■ **Your task**
Print, exactly as given, each line of the data from the line containing "with no construction." up to and including its last line.
----------
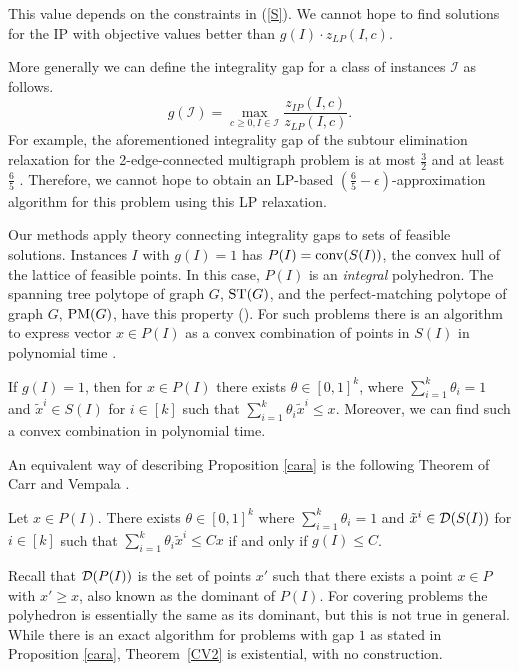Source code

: This value depends on the constraints in (\ref{S}).  We cannot hope to find solutions for the IP with objective values better than $g(I)\cdot z_{LP}(I,c)$. 

More generally we can define the integrality gap for a class of instances $\mathcal{I}$ as follows.%
\begin{equation}\label{gapproblem}
g(\mathcal{I}) = \max_{c\geq 0 , I\in\mathcal{I}}\frac{z_{IP}(I,c)}{z_{LP}(I,c)}.
\end{equation}
For example, the aforementioned integrality gap of the subtour elimination relaxation for the 2-edge-connected multigraph problem is at most $\frac{3}{2}$ \cite{wolsey} and at least $\frac{6}{5}$ \cite{alexander2006integrality}. Therefore, we cannot hope to obtain an LP-based $(\frac{6}{5}-\epsilon)$-approximation algorithm for this problem using this LP relaxation.


Our methods apply theory connecting integrality gaps to sets of feasible solutions. Instances $I$ with  $g(I)=1$ has $P(I)=\operatorname{conv}(S(I))$, the convex hull of the lattice of feasible points. In this case, $P(I)$ is an \textit{integral} polyhedron. The spanning tree polytope of graph $G$, $\operatorname{ST}(G)$, and the perfect-matching polytope of graph $G$, $\operatorname{{{PM}}}(G)$, have this property (\cite{Edmonds2003,edmondsPM}). For such problems there is an algorithm to express vector $x\in P(I)$ as a convex combination of points in $S(I)$ in polynomial time \cite{cons-cara}.
\begin{proposition}\label{cara}
	If $g(I)=1$, then for $x\in P(I)$ there exists $\theta \in [0,1]^k$, where $\sum_{i=1}^{k}\theta_i =1$ and $\tilde{x}^i\in S(I)$ for $i\in [k]$ such that $\sum_{i=1}^{k}\theta_i \tilde{x}^i\leq x$. Moreover, we can find such a convex combination in polynomial time.
\end{proposition}

An equivalent way of describing Proposition \ref{cara} is the following Theorem of Carr and Vempala \cite{Carr2004}.

\begin{thm} \label{CV2}
	Let $x\in P(I)$. There exists $\theta \in [0,1]^k$ where $\sum_{i=1}^{k}\theta_i =1$ and $\tilde{x}^i\in \operatorname{\mathcal{D}}(S(I))$ for $i\in [k]$ such that $\sum_{i=1}^{k}\theta_i \tilde{x}^i\leq Cx$ if and only if $g(I) \leq C$.
\end{thm}
Recall that $\operatorname{\mathcal{D}}(P(I))$ is the set of points $x'$ such that there exists a point $x\in P$ with $x'\geq x$, also known as the dominant of $P(I)$. For covering problems the polyhedron is essentially the same as its dominant, but this is not true in general. While there is an exact algorithm for problems with gap $1$ as stated in Proposition \ref{cara}, Theorem~\ref{CV2} is existential, with no construction.
\iffalse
----------
■ **Written answer**
Recall that $\operatorname{\mathcal{D}}(P(I))$ is the set of points $x'$ such that there exists a point $x\in P$ with $x'\geq x$, also known as the dominant of $P(I)$. For covering problems the polyhedron is essentially the same as its dominant, but this is not true in general. While there is an exact algorithm for problems with gap $1$ as stated in Proposition \ref{cara}, Theorem~\ref{CV2} is existential, with no construction.
\iffalse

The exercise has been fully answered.